Siapa Pemilik PT Toba Pulp Lestari? Sorotan Publik Menguat di Tengah Bencana Sumatera
4 mins read

Siapa Pemilik PT Toba Pulp Lestari? Sorotan Publik Menguat di Tengah Bencana Sumatera

On Berita – Jakarta – PT Toba Pulp Lestari (TPL), perusahaan pengelola hutan tanaman industri dan produsen bubur kertas di Sumatera Utara, kembali berada dalam pusaran isu lingkungan setelah banjir dan tanah longsor melanda sejumlah wilayah di Sumatera.

Berbagai organisasi lingkungan dan kelompok masyarakat adat menuding operasional perusahaan sebagai salah satu faktor perusakan ekosistem yang memperparah dampak bencana alam tersebut.

Sorotan publik memuncak setelah WALHI serta komunitas adat Batak menegaskan bahwa aktivitas perusahaan, terutama pengalihan fungsi hutan menjadi area tanaman eucalyptus, telah menyebabkan hilangnya kawasan hutan alami yang berfungsi sebagai penyangga ekologis.

Di tengah memanasnya isu ini, perhatian publik juga tertuju pada struktur kepemilikan TPL serta akuntabilitas perusahaan terhadap dampak lingkungan dan sosial yang muncul.

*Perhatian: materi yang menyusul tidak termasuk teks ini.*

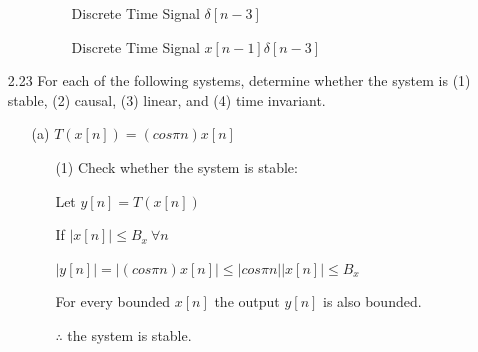 \documentclass[fleqn]{article}
\begin{document}
\begin{enumerate}[nolistsep]
\begin{enumerate}[nolistsep]
			\begin{figure}[H]
			\centerline{}
		\caption{Discrete Time Signal $\delta[n-3]$}
		\label{part_e_delta_nm3}
		\end{figure}
		
		\begin{figure}[H]
			\centerline{}
		\caption{Discrete Time Signal $x[n-1]\delta[n-3]$}
		\label{part_e}
		\end{figure}
		
		\end{enumerate}
		
		\item[2.23] For each of the following systems, determine whether the system is (1) stable, (2) causal, (3) linear, and (4) time invariant.
		
		\begin{enumerate}[nolistsep]
			\item[(a)] $T(x[n]) = (cos{\pi}n)x[n]$
			
				\begin{enumerate}[nolistsep]
				
					\item[(1)] Check whether the system is stable:
			
					Let $y[n] = T(x[n])$
			
					If $|x[n]| \leq B_x\ \forall n$
			
					$|y[n]| = |(cos{\pi}n)x[n]| \leq |cos{\pi}n||x[n]| \leq B_x$
			
					For every bounded $x[n]$ the output $y[n]$ is also bounded.
			
					$\therefore$ the system is stable.
					

\end{enumerate}
\end{enumerate}
\end{enumerate}
\end{document}
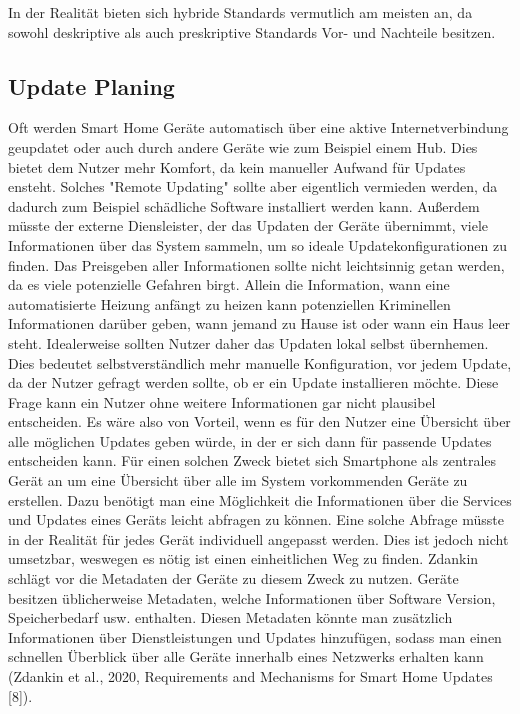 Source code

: In der Realität bieten sich hybride Standards vermutlich am meisten an, da sowohl deskriptive als auch preskriptive Standards Vor- und
Nachteile besitzen.   


\subsection{Update Planing}
Oft werden Smart Home Geräte automatisch über eine aktive Internetverbindung geupdatet oder auch durch andere
Geräte wie zum Beispiel einem Hub. Dies bietet dem Nutzer mehr Komfort, da kein manueller Aufwand für Updates ensteht.
Solches "Remote Updating" sollte aber eigentlich vermieden werden, da dadurch zum Beispiel schädliche Software installiert werden
kann. Außerdem müsste der externe Diensleister, der das Updaten der Geräte übernimmt, viele Informationen über das System sammeln,
um so ideale Updatekonfigurationen zu finden. Das Preisgeben aller Informationen sollte nicht leichtsinnig getan werden, da es viele
potenzielle Gefahren birgt. Allein die Information, wann eine automatisierte Heizung anfängt zu heizen kann potenziellen Kriminellen Informationen
darüber geben, wann jemand zu Hause ist oder wann ein Haus leer steht. 
Idealerweise sollten Nutzer daher das Updaten lokal selbst übernhemen. Dies bedeutet selbstverständlich mehr manuelle Konfiguration,
vor jedem Update, da der Nutzer gefragt werden sollte, ob er ein Update installieren möchte. Diese Frage kann ein Nutzer ohne weitere Informationen
gar nicht plausibel entscheiden. Es wäre also von Vorteil, wenn es für den Nutzer
eine Übersicht über alle möglichen Updates geben würde, in der er sich dann für passende Updates entscheiden kann. 
Für einen solchen Zweck bietet sich Smartphone als zentrales Gerät an um eine Übersicht über alle im 
System vorkommenden Geräte zu erstellen.
Dazu benötigt man eine Möglichkeit die Informationen über die Services und Updates eines Geräts leicht abfragen zu können.
Eine solche Abfrage müsste in der Realität für jedes Gerät individuell angepasst werden. Dies ist jedoch nicht umsetzbar,
weswegen es nötig ist einen einheitlichen Weg zu finden.
Zdankin schlägt vor die Metadaten der Geräte zu diesem Zweck zu nutzen. Geräte besitzen üblicherweise Metadaten, welche Informationen über 
Software Version, Speicherbedarf usw. enthalten. Diesen Metadaten könnte man zusätzlich Informationen über Dienstleistungen und Updates 
hinzufügen, sodass man einen schnellen Überblick über alle Geräte innerhalb eines Netzwerks erhalten kann
(Zdankin et al., 2020, Requirements and Mechanisms for Smart Home Updates [8]). 

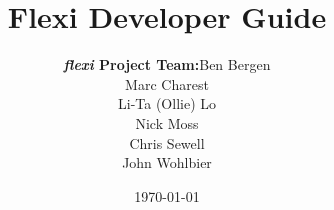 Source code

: 
\title{\textbf{Flexi Developer Guide}}
\date{\today}
\author{\begin{tabular}{rl}
        \textbf{\emph{flexi} Project Team:} & Ben Bergen \\
                                     & Marc Charest \\
                                     & Li-Ta (Ollie) Lo \\
                                     & Nick Moss \\
                                     & Chris Sewell \\
                                     & John Wohlbier
        \end{tabular}}

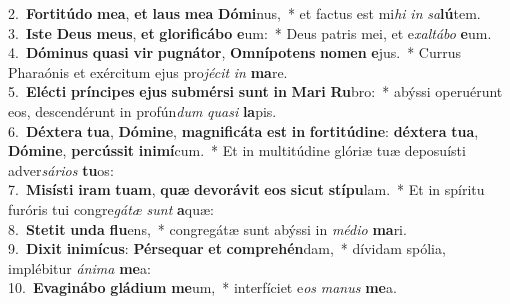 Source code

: {2.~}\textbf{For}\textbf{ti}\textbf{tú}\textbf{do} \textbf{me}\textbf{a}, \textbf{et} \textbf{laus} \textbf{me}\textbf{a} \textbf{Dó}\textbf{mi}nus,~* et factus est mi\textit{hi} \textit{in} \textit{sa}\textbf{lú}tem.\\
{3.~}\textbf{I}\textbf{ste} \textbf{De}\textbf{us} \textbf{me}\textbf{us}, \textbf{et} \textbf{glo}\textbf{ri}\textbf{fi}\textbf{cá}\textbf{bo} \textbf{e}um:~* Deus patris mei, et e\textit{xal}\textit{tá}\textit{bo} \textbf{e}um.\\
{4.~}\textbf{Dó}\textbf{mi}\textbf{nus} \textbf{qua}\textbf{si} \textbf{vir} \textbf{pu}\textbf{gná}\textbf{tor}, \textbf{Om}\textbf{ní}\textbf{po}\textbf{tens} \textbf{no}\textbf{men} \textbf{e}jus.~* Currus Pharaónis et exércitum ejus pro\textit{jé}\textit{cit} \textit{in} \textbf{ma}re.\\
{5.~}\textbf{E}\textbf{lé}\textbf{cti} \textbf{prín}\textbf{ci}\textbf{pes} \textbf{e}\textbf{jus} \textbf{sub}\textbf{mér}\textbf{si} \textbf{sunt} \textbf{in} \textbf{Ma}\textbf{ri} \textbf{Ru}bro:~* abýssi operuérunt eos, descendérunt in profún\textit{dum} \textit{qua}\textit{si} \textbf{la}pis.\\
{6.~}\textbf{Déx}\textbf{te}\textbf{ra} \textbf{tu}\textbf{a}, \textbf{Dó}\textbf{mi}\textbf{ne}, \textbf{ma}\textbf{gni}\textbf{fi}\textbf{cá}\textbf{ta} \textbf{est} \textbf{in} \textbf{for}\textbf{ti}\textbf{tú}\textbf{di}\textbf{ne}: \textbf{déx}\textbf{te}\textbf{ra} \textbf{tu}\textbf{a}, \textbf{Dó}\textbf{mi}\textbf{ne}, \textbf{per}\textbf{cús}\textbf{sit} \textbf{i}\textbf{ni}\textbf{mí}cum.~* Et in multitúdine glóriæ tuæ deposuísti adver\textit{sá}\textit{ri}\textit{os} \textbf{tu}os:\\
{7.~}\textbf{Mi}\textbf{sí}\textbf{sti} \textbf{i}\textbf{ram} \textbf{tu}\textbf{am}, \textbf{quæ} \textbf{de}\textbf{vo}\textbf{rá}\textbf{vit} \textbf{e}\textbf{os} \textbf{si}\textbf{cut} \textbf{stí}\textbf{pu}lam.~* Et in spíritu furóris tui congre\textit{gá}\textit{tæ} \textit{sunt} \textbf{a}quæ:\\
{8.~}\textbf{Ste}\textbf{tit} \textbf{un}\textbf{da} \textbf{flu}ens,~* congregátæ sunt abýssi in \textit{mé}\textit{di}\textit{o} \textbf{ma}ri.\\
{9.~}\textbf{Di}\textbf{xit} \textbf{i}\textbf{ni}\textbf{mí}\textbf{cus}: \textbf{Pér}\textbf{se}\textbf{quar} \textbf{et} \textbf{com}\textbf{pre}\textbf{hén}dam,~* dívidam spólia, implébitur \textit{á}\textit{ni}\textit{ma} \textbf{me}a:\\
{10.~}\textbf{E}\textbf{va}\textbf{gi}\textbf{ná}\textbf{bo} \textbf{glá}\textbf{di}\textbf{um} \textbf{me}um,~* interfíciet e\textit{os} \textit{ma}\textit{nus} \textbf{me}a.\\
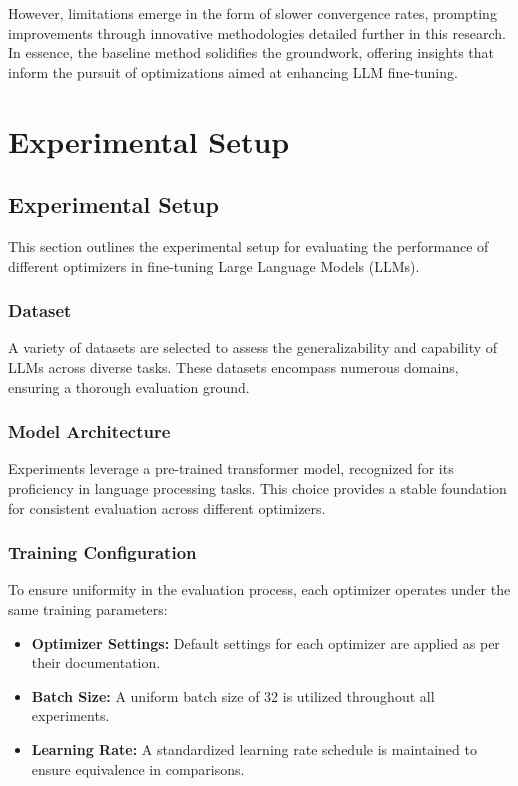 \documentclass{article} %
\begin{document}
However, limitations emerge in the form of slower convergence rates, prompting improvements through innovative methodologies detailed further in this research.\\
In essence, the baseline method solidifies the groundwork, offering insights that inform the pursuit of optimizations aimed at enhancing LLM fine-tuning.

\section{Experimental Setup}
\label{sec:experimental}
\subsection{Experimental Setup}

This section outlines the experimental setup for evaluating the performance of different optimizers in fine-tuning Large Language Models (LLMs).

\subsubsection{Dataset}

A variety of datasets are selected to assess the generalizability and capability of LLMs across diverse tasks. These datasets encompass numerous domains, ensuring a thorough evaluation ground.

\subsubsection{Model Architecture}

Experiments leverage a pre-trained transformer model, recognized for its proficiency in language processing tasks. This choice provides a stable foundation for consistent evaluation across different optimizers.

\subsubsection{Training Configuration}

To ensure uniformity in the evaluation process, each optimizer operates under the same training parameters:
\begin{itemize}
\item \textbf{Optimizer Settings:} Default settings for each optimizer are applied as per their documentation.
\item \textbf{Batch Size:} A uniform batch size of 32 is utilized throughout all experiments.
\item \textbf{Learning Rate:} A standardized learning rate schedule is maintained to ensure equivalence in comparisons.
\end{itemize}
\end{document}
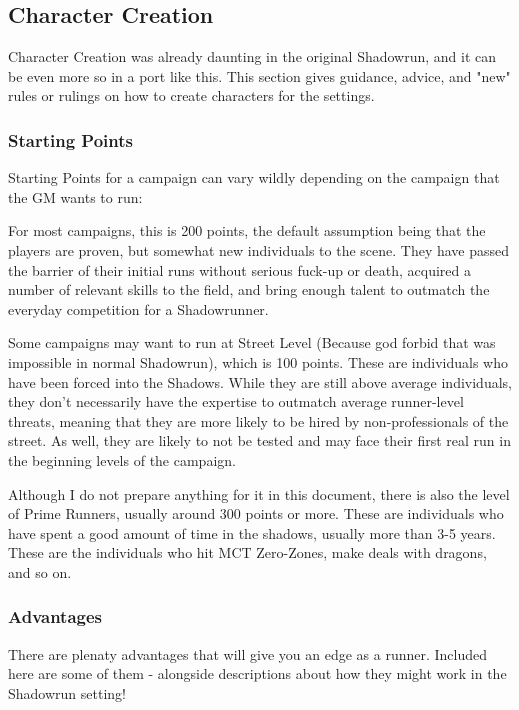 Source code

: \begin{multicols*}{3}
	\subsection{Character Creation}
	
	Character Creation was already daunting in the original Shadowrun, and it can be even more so in a port like this. This section gives guidance, advice, and "new" rules or rulings on how to create characters for the settings.
	
	\subsubsection{Starting Points}
	
	Starting Points for a campaign can vary wildly depending on the campaign that the GM wants to run: 
	
	For most campaigns, this is 200 points, the default assumption being that the players are proven, but somewhat new individuals to the scene. They have passed the barrier of their initial runs without serious fuck-up or death, acquired a number of relevant skills to the field, and bring enough talent to outmatch the everyday competition for a Shadowrunner.
	
	Some campaigns may want to run at Street Level (Because god forbid that was impossible in normal Shadowrun), which is 100 points. These are individuals who have been forced into the Shadows. While they are still above average individuals, they don't necessarily have the expertise to outmatch average runner-level threats, meaning that they are more likely to be hired by non-professionals of the street. As well, they are likely to not be tested and may face their first real run in the beginning levels of the campaign.
	
	Although I do not prepare anything for it in this document, there is also the level of Prime Runners, usually around 300 points or more. These are individuals who have spent a good amount of time in the shadows, usually more than 3-5 years. These are the individuals who hit MCT Zero-Zones, make deals with dragons, and so on.
	
	\subsubsection{Advantages}
	
	There are plenaty advantages that will give you an edge as a runner. Included here are some of them - alongside descriptions about how they might work in the Shadowrun setting!
	

\end{multicols*}
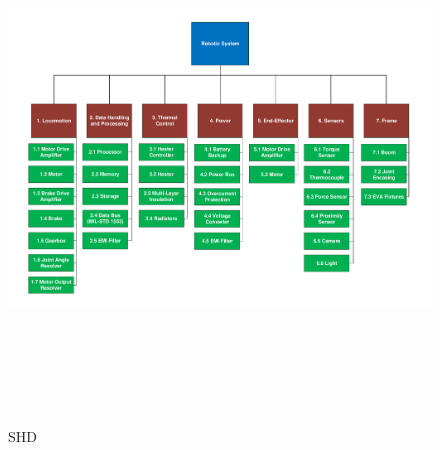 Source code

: \begin{figure}[H]
\centering
\includegraphics[width=9in, height=5.5in, keepaspectratio]{Figures/SHD}
\caption{\acrlong{SHD}}
\label{fig:SHD}
\end{figure}
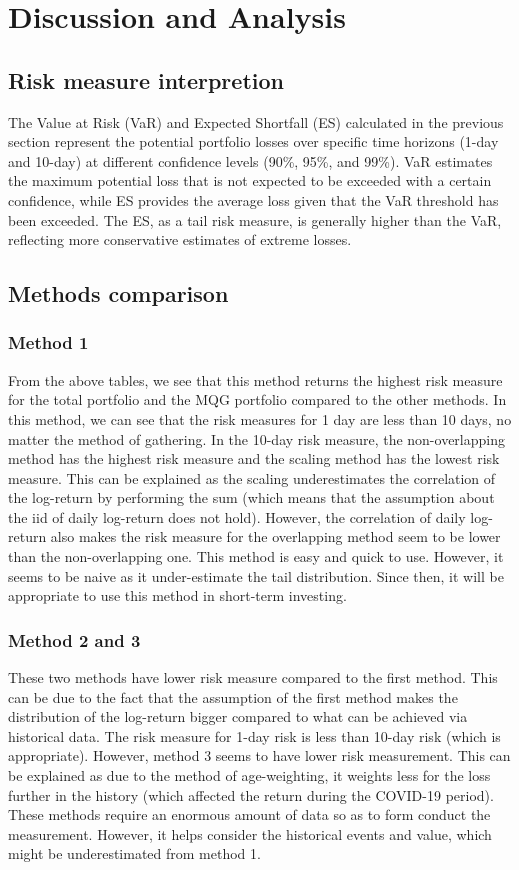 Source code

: \section{Discussion and Analysis}
\subsection{Risk measure interpretion}
The Value at Risk (VaR) and Expected Shortfall (ES) calculated in the previous section represent the potential portfolio losses over specific time horizons (1-day and 10-day) at different confidence levels (90\%, 95\%, and 99\%). VaR estimates the maximum potential loss that is not expected to be exceeded with a certain confidence, while ES provides the average loss given that the VaR threshold has been exceeded. The ES, as a tail risk measure, is generally higher than the VaR, reflecting more conservative estimates of extreme losses.
\subsection{Methods comparison}
\subsubsection{Method 1}
From the above tables, we see that this method returns the highest risk measure for the total portfolio and the MQG portfolio compared to the other methods. In this method, we can see that the risk measures for 1 day are less than 10 days, no matter the method of gathering. In the 10-day risk measure, the non-overlapping method has the highest risk measure and the scaling method has the lowest risk measure. This can be explained as the scaling underestimates the correlation of the log-return by performing the sum (which means that the assumption about the iid of daily log-return does not hold). However, the correlation of daily log-return also makes the risk measure for the overlapping method seem to be lower than the non-overlapping one. This method is easy and quick to use. However, it seems to be naive as it under-estimate the tail distribution. Since then, it will be appropriate to use this method in short-term investing.
\subsubsection{Method 2 and 3}
These two methods have lower risk measure compared to the first method. This can be due to the fact that the assumption of the first method makes the distribution of the log-return bigger compared to what can be achieved via historical data. The risk measure for 1-day risk is less than 10-day risk (which is appropriate). However, method 3 seems to have lower risk measurement. This can be explained as due to the method of age-weighting, it weights less for the loss further in the history (which affected the return during the COVID-19 period). These methods require an enormous amount of data so as to form conduct the measurement. However, it helps consider the historical events and value, which might be underestimated from method 1.
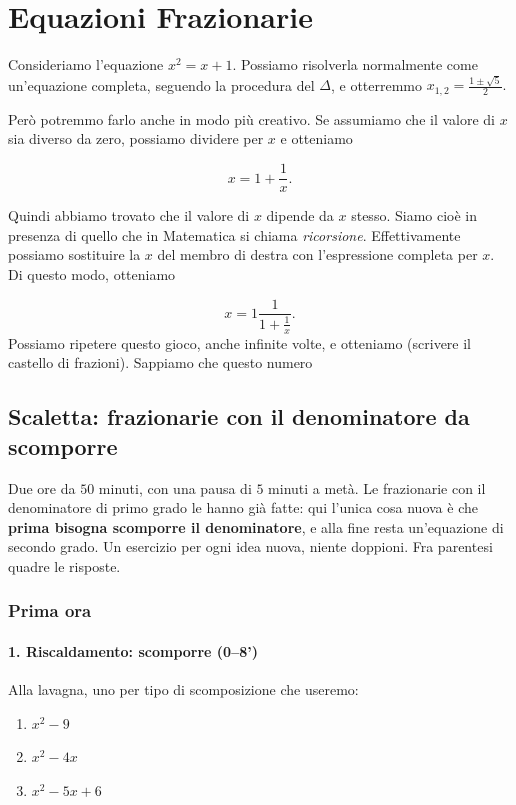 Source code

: \documentclass[11pt]{report}
\begin{document}
\section{Equazioni Frazionarie}

Consideriamo l'equazione $x^2=x+1$. Possiamo risolverla normalmente come un'equazione completa, seguendo la procedura del $\Delta$, e otterremmo $x_{1,2}=\frac{1\pm\sqrt 5}{2}.$ 

Però potremmo farlo anche in modo più creativo.
Se assumiamo che il valore di $x$ sia diverso da zero, possiamo dividere per $x$ e otteniamo

$$
x=1+\frac 1 x.
$$

Quindi abbiamo trovato che il valore di $x$ dipende da $x$ stesso. Siamo cioè in presenza di quello che in Matematica si chiama \textit{ricorsione}. Effettivamente possiamo sostituire la $x$ del membro di destra con l'espressione completa per $x$. Di questo modo, otteniamo

$$
x=1\frac{1}{1+\frac 1 x}.
$$
Possiamo ripetere questo gioco, anche infinite volte, e otteniamo (scrivere il castello di frazioni). Sappiamo che questo numero



\subsection{Scaletta: frazionarie con il denominatore da scomporre}

Due ore da $50$ minuti, con una pausa di $5$ minuti a metà. Le frazionarie con il denominatore di primo grado le hanno già fatte: qui l'unica cosa nuova è che \textbf{prima bisogna scomporre il denominatore}, e alla fine resta un'equazione di secondo grado. Un esercizio per ogni idea nuova, niente doppioni. Fra parentesi quadre le risposte.

\subsubsection*{Prima ora}

\paragraph{1. Riscaldamento: scomporre (0--8')}
Alla lavagna, uno per tipo di scomposizione che useremo:
\begin{enumerate}
    \item $x^2-9$ 
    \item $x^2-4x$ \quad [raccoglimento: $x(x-4)$]
    \item $x^2-5x+6$ 
\end{enumerate}
\end{document}
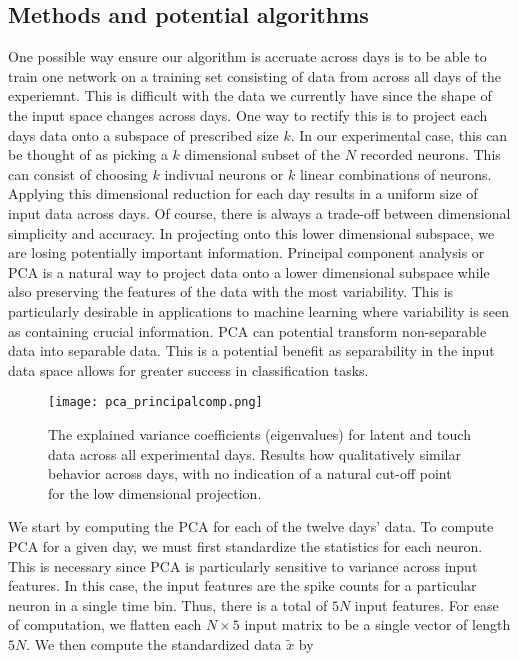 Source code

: \documentclass[12pt]{article}
\begin{document}
\subsection{Methods and potential algorithms}
One possible way ensure our algorithm is accruate across days is to be able to train one network on a training set consisting of data from across all days of the experiemnt. This is difficult with the data we currently have since the shape of the input space changes across days. One way to rectify this is to project each days data onto a subspace of prescribed size $k$. In our experimental case, this can be thought of as picking a $k$ dimensional subset of the $N$ recorded neurons. This can consist of choosing $k$ indivual neurons or $k$ linear combinations of neurons. Applying this dimensional reduction for each day results in a uniform size of input data across days. Of course, there is always a trade-off between dimensional simplicity and accuracy. In projecting onto this lower dimensional subspace, we are losing potentially important information. Principal component analysis or PCA is a natural way to project data onto a lower dimensional subspace while also preserving the features of the data with the most variability. This is particularly desirable in applications to machine learning where variability is seen as containing crucial information. PCA can potential transform non-separable data into separable data. This is a potential benefit as separability in the input data space allows for greater success in classification tasks.\\
\begin{figure}
  \centering
 \texttt{[image: pca\_principalcomp.png]}
 \caption{The explained variance coefficients (eigenvalues) for latent and touch data across all experimental days. Results how qualitatively similar behavior across days, with no indication of a natural cut-off point for the low dimensional projection.}
 \label{ref:pca}
 \end{figure}
We start by computing the PCA for each of the twelve days' data. To compute PCA for a given day, we must first standardize the statistics for each neuron. This is necessary since PCA is particularly sensitive to variance across input features. In this case, the input features are the spike counts for a particular neuron in a single time bin. Thus, there is a total of $5N$ input features.  For ease of computation, we  flatten each $N\times5$ input matrix to be a single vector of length $5N$.  We then compute the standardized data $\tilde{x}$ by
\end{document}
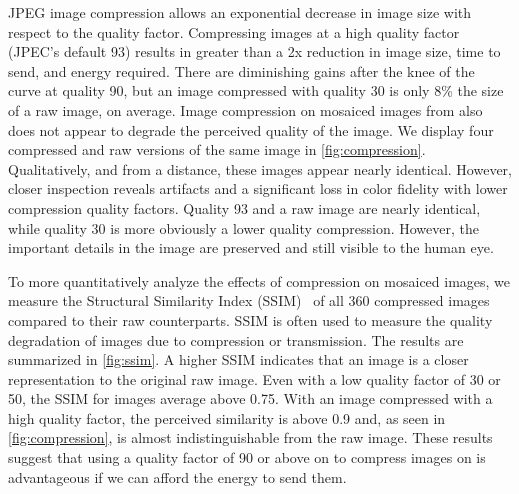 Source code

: 
JPEG image compression allows an exponential decrease in image size with respect to the quality factor.
Compressing images at a high quality factor (JPEC's default 93) results in greater than a 2x reduction in image size, time to send, and energy required. There are diminishing gains after the knee of the curve at quality 90, but an image compressed with quality 30 is only 8\% the size of a raw image, on average. Image compression on mosaiced images from \name also does not appear to degrade the perceived quality of the image. We display four compressed and raw versions of the same image in \cref{fig:compression}. Qualitatively, and from a distance, these images appear nearly identical. However, closer inspection reveals artifacts and a significant loss in color fidelity with lower compression quality factors. Quality 93 and a raw image are nearly identical, while quality 30 is more obviously a lower quality compression. However, the important details in the image are preserved and still visible to the human eye.


To more quantitatively analyze the effects of compression on mosaiced images, we measure the Structural Similarity Index (SSIM)~\cite{wang2004image} of all 360 compressed images compared to their raw counterparts. SSIM is often used to measure the quality degradation of images due to compression or transmission. The results are summarized in \cref{fig:ssim}. A higher SSIM indicates that an image is a closer representation to the original raw image.
Even with a low quality factor of 30 or 50, the SSIM for images average above 0.75. With an image compressed with a high quality factor, the perceived similarity is above 0.9 and, as seen in \cref{fig:compression}, is almost indistinguishable from the raw image. These results suggest that using a quality factor of 90 or above on to compress images on \name is advantageous if we can afford the energy to send them.

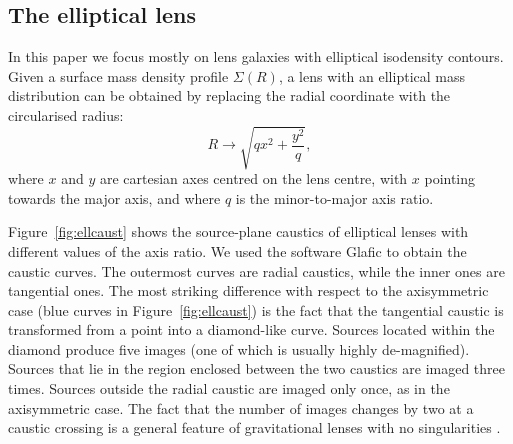 \documentclass{aa}
\def\Fref#1{Figure~\ref{#1}\xspace}
\begin{document}

\subsection{The elliptical lens}

In this paper we focus mostly on lens galaxies with elliptical isodensity contours.
Given a surface mass density profile $\Sigma(R)$, a lens with an elliptical mass distribution can be obtained by replacing the radial coordinate with the circularised radius:
\begin{equation}\label{eq:elltransf}
R \rightarrow \sqrt{qx^2 + \frac{y^2}{q}},
\end{equation}
where $x$ and $y$ are cartesian axes centred on the lens centre, with $x$ pointing towards the major axis, and where $q$ is the minor-to-major axis ratio.

\Fref{fig:ellcaust} shows the source-plane caustics of elliptical lenses with different values of the axis ratio. We used the software {\sc Glafic} \citep{Ogu21} to obtain the caustic curves.
The outermost curves are radial caustics, while the inner ones are tangential ones.
The most striking difference with respect to the axisymmetric case (blue curves in \Fref{fig:ellcaust}) is the fact that the tangential caustic is transformed from a point into a diamond-like curve.
Sources located within the diamond produce five images (one of which is usually highly de-magnified). Sources that lie in the region enclosed between the two caustics are imaged three times. Sources outside the radial caustic are imaged only once, as in the axisymmetric case.
The fact that the number of images changes by two at a caustic crossing is a general feature of gravitational lenses with no singularities \citep{SEF92}.
\end{document}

Bantahan Perusahaan atas Tuduhan Kerusakan Lingkungan

Di tengah meningkatnya tekanan publik, TPL merilis bantahan melalui surat resmi kepada Bursa Efek Indonesia (BEI) pada 1 Desember 2025.

Corporate Secretary TPL, Anwar Lawden, menegaskan bahwa perusahaan beroperasi sesuai prosedur dan tidak melakukan pelanggaran lingkungan.

“Perseroan dengan tegas membantah tuduhan bahwa operasional menjadi penyebab bencana ekologi,” ujar Anwar dalam keterangan tertulis.

TPL menyebut seluruh operasi Hutan Tanaman Industri (HTI) telah melalui proses audit dan penilaian independen, termasuk High Conservation Value (HCV) dan High Carbon Stock (HCS). Dari total konsesi 167.912 hektare, perusahaan mengembangkan eucalyptus di sekitar 46.000 hektare, sementara area lain diklaim sebagai kawasan konservasi dan lindung.

Audit Kementerian Lingkungan Hidup dan Kehutanan (KLHK) pada 2022–2023, menurut perusahaan, menyatakan TPL berstatus TAAT dan tidak ditemukan pelanggaran signifikan baik dari aspek lingkungan maupun sosial. Namun, laporan organisasi masyarakat sipil menunjukkan temuan berbeda.

Struktur Kepemilikan: Mengungkap Pemilik TPL

Perdebatan mengenai siapa pemilik TPL turut mencuat seiring menguatnya tuntutan evaluasi izin perusahaan.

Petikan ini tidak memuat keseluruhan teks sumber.